## PROMPT:
In the data below, count how many lines contain "specific" and give that number by itself.

## Stored data:
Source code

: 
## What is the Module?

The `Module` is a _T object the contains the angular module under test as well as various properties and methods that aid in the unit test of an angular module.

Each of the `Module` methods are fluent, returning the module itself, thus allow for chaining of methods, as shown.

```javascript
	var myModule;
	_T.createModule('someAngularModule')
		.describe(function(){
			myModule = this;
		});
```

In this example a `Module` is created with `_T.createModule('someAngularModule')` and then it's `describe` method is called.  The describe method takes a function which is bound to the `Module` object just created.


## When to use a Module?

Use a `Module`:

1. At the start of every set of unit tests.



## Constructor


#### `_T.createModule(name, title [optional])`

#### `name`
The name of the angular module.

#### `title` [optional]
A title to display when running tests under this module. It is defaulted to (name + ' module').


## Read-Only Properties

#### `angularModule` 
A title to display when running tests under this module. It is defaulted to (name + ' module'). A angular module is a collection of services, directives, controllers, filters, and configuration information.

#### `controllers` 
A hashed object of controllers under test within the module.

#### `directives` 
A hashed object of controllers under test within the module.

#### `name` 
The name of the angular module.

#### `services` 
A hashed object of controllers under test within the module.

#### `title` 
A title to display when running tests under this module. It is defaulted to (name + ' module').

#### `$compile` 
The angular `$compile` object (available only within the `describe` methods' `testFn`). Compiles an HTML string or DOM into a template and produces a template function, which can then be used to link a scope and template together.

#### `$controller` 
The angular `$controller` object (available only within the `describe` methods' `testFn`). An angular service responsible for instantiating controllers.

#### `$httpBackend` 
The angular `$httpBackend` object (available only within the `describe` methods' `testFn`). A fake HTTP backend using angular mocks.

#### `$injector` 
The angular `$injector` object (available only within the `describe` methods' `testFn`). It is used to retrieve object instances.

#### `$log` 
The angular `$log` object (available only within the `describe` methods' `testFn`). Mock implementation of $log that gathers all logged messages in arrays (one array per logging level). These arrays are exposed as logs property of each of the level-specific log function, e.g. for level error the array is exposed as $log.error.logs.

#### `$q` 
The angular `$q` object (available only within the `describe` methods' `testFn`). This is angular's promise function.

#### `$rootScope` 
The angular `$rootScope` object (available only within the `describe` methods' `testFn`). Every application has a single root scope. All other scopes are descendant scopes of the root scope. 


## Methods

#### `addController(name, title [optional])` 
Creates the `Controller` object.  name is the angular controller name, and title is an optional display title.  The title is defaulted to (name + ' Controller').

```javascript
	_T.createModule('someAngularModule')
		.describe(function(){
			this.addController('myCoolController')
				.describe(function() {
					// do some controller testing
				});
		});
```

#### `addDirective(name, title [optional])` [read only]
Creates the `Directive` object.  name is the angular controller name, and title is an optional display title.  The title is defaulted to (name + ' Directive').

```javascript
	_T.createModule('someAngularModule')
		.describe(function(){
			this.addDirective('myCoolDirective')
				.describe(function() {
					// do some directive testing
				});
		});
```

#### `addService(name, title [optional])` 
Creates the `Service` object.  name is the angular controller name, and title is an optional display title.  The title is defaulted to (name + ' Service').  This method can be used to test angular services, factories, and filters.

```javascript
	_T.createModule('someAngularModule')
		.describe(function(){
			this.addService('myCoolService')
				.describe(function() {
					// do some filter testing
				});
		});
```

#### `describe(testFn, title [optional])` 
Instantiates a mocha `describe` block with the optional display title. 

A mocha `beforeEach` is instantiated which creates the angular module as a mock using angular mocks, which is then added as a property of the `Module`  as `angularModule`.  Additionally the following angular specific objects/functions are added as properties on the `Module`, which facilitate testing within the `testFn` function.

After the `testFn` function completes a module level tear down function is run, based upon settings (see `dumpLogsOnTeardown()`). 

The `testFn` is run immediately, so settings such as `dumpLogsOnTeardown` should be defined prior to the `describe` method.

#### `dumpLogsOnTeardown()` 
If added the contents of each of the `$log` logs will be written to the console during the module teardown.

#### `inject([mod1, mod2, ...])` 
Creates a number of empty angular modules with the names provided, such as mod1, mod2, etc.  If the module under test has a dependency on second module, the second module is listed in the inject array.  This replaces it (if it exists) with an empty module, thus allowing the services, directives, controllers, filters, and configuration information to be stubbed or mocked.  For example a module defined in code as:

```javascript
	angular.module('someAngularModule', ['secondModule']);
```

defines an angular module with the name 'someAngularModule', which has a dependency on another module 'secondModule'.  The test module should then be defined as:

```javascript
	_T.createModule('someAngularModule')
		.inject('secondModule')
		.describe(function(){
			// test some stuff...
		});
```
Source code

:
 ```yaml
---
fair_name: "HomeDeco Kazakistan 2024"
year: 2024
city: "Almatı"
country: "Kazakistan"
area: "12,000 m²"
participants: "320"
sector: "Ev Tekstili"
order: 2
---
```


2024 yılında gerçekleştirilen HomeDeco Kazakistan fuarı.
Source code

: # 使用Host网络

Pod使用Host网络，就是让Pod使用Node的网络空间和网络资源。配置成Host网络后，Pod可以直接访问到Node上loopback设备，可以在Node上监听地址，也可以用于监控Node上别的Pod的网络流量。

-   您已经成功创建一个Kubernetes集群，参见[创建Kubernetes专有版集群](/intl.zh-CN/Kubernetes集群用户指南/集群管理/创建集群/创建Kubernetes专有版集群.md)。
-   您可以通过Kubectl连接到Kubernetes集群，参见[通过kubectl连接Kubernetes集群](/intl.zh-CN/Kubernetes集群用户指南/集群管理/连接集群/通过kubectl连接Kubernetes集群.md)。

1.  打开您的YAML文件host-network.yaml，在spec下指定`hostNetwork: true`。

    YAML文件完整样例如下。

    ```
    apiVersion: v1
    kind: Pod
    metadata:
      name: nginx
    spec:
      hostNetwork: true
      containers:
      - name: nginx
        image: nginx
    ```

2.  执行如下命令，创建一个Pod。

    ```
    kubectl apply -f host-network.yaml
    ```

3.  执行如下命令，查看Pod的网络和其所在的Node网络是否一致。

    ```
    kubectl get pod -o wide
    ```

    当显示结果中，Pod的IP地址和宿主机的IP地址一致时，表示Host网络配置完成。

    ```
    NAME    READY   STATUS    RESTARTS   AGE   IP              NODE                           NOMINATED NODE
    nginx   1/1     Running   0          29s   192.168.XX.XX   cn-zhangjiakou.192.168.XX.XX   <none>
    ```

## ANSWER TO THIS TASK:
2